A second phase of the process took place in February 2020, but it was disrupted soon after by the onset of the vital outbreak in the Philippines, officials said. A fresh round that aims to gather and put out of military service 14,000 guns surrendered by former MILF fighters began last weekend, Von Al Haq, a spokesman for the group, told BenarNews. 

“We thank the government for complying with the agreement. I can say that what we agreed was not only in paper,” said Al Haq, the autonomous region’s minister for transportation and communications, referring to the clause in the peace accord about the surrender and decommissioning of weapons possessed by the ex-guerrillas.

The MILF had said there were some 40,000 ex-fighters with weapons, although security experts and analysts believe the group has more troops and weapons.

In September, Carlito Galvez Jr., the presidential advisor on the peace process, told a Senate committee that only about 12,000 MILF weapons had been handed over and decommissioned.

According to the peace deal, the transitional government in BAARM was to be replaced in free and open elections in 2022 to coincide with the Philippines’ presidential polls.

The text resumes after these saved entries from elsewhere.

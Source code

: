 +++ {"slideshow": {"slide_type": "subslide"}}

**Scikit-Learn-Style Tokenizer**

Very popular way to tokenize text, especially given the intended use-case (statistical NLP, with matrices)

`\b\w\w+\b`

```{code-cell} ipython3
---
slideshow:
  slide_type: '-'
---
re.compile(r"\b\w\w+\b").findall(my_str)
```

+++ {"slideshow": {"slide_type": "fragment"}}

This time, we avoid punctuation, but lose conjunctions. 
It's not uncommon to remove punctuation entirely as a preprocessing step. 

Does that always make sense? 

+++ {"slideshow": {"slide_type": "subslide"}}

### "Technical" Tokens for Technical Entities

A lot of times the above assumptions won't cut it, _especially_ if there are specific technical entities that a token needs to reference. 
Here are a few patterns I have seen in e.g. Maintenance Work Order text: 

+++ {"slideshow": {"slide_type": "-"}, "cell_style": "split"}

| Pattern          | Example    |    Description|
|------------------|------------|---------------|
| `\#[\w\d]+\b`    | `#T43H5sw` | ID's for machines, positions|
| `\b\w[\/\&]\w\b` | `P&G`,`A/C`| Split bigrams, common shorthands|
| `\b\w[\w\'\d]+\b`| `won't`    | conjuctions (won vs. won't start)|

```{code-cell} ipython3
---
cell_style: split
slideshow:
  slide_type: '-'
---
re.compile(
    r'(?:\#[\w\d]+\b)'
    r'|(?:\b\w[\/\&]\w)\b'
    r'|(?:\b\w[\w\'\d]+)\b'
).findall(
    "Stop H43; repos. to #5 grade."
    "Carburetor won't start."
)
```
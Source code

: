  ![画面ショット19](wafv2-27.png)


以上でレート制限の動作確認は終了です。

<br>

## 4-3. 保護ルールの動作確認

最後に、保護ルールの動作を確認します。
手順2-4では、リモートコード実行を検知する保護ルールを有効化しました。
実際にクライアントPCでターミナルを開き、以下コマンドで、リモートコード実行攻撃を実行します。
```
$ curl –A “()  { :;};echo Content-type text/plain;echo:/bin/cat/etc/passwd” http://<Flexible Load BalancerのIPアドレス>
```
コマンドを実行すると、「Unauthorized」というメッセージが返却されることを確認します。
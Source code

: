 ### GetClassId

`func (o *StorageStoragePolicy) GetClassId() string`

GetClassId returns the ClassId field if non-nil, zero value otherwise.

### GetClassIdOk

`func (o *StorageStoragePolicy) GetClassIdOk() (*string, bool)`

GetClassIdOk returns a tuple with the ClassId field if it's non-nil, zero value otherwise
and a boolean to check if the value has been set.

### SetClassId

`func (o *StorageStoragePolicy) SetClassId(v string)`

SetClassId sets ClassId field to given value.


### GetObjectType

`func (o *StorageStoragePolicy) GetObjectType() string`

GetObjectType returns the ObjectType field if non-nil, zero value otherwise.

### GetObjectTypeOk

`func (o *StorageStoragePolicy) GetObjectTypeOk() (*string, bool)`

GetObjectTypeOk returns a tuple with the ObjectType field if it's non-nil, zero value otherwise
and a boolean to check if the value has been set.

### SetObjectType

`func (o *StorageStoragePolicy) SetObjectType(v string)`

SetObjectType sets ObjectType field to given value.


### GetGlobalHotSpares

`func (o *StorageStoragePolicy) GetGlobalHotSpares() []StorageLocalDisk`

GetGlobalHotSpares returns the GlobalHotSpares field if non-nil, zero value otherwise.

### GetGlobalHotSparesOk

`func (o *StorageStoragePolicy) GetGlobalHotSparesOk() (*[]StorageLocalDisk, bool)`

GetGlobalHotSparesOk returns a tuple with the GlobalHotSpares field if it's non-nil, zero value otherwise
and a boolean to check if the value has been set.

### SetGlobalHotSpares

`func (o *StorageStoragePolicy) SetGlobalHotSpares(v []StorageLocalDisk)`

But the MILF pushed for those polls to be deferred, saying the pandemic had delayed many reform programs while security forces were also struggling to contain militancy.

Last month, President Rodrigo Duterte signed a law granting the MILF’s request to postpone the regional election.

ex-MILF.jpg
A former MILF guerrilla receives cash in exchange for turning in his weapon as part of a decommissioning program by the Philippine government, Nov. 8, 2021. [Handout/Office of the Presidential Adviser on the Peace Process]

Under the decommissioning process, each former combatant who hands over weapons is expected to receive a cash payment, including money for education.

Restituto Macuto, regional director of the Department of Social Welfare and Development, said the central government agency would be distributing assistance for each decommissioned combatant worth 80,000 Philippine pesos (about U.S. $2,000), under the Bangsamoro Transitory Family Support Package, and another 20,000 pesos ($400), through the Livelihood Settlement Grant.

“While we are delayed due to pandemic, still the government fulfilled its promises for the people,” Macuto said.

Undersecretary David Diciano, chairman of the Philippine Government Peace Implementing Panel, told reporters that the government was determined to implement all of the provisions in the peace agreement “for the full transformation of the combatants and their communities in the Bangsamoro.”

“The normalization, including the process of decommissioning, is and always has been a joint effort between the GPH [Government of the Philippines] and the MILF,” he said.

Philippine authorities in the past have said that the decommissioning process was slow because of the pandemic and the former guerrillas’ reluctance to give up their weapons amid ongoing threats and attacks from Islamic State group-linked militants and disgruntled factions that broke away from MILF.

Mohagher Iqbal, the education minister in the autonomous region and chairman of the MILF Peace Implementing Panel, stressed the importance of working alongside partners in implementing the agreements.

He called the third phase of decommissioning “a critical component of the normalization process.”

“We are grateful that the peace process is enforced by robust partnership and commitment by stakeholders. I thank our local and international partners for the unwavering support,” he said in a statement.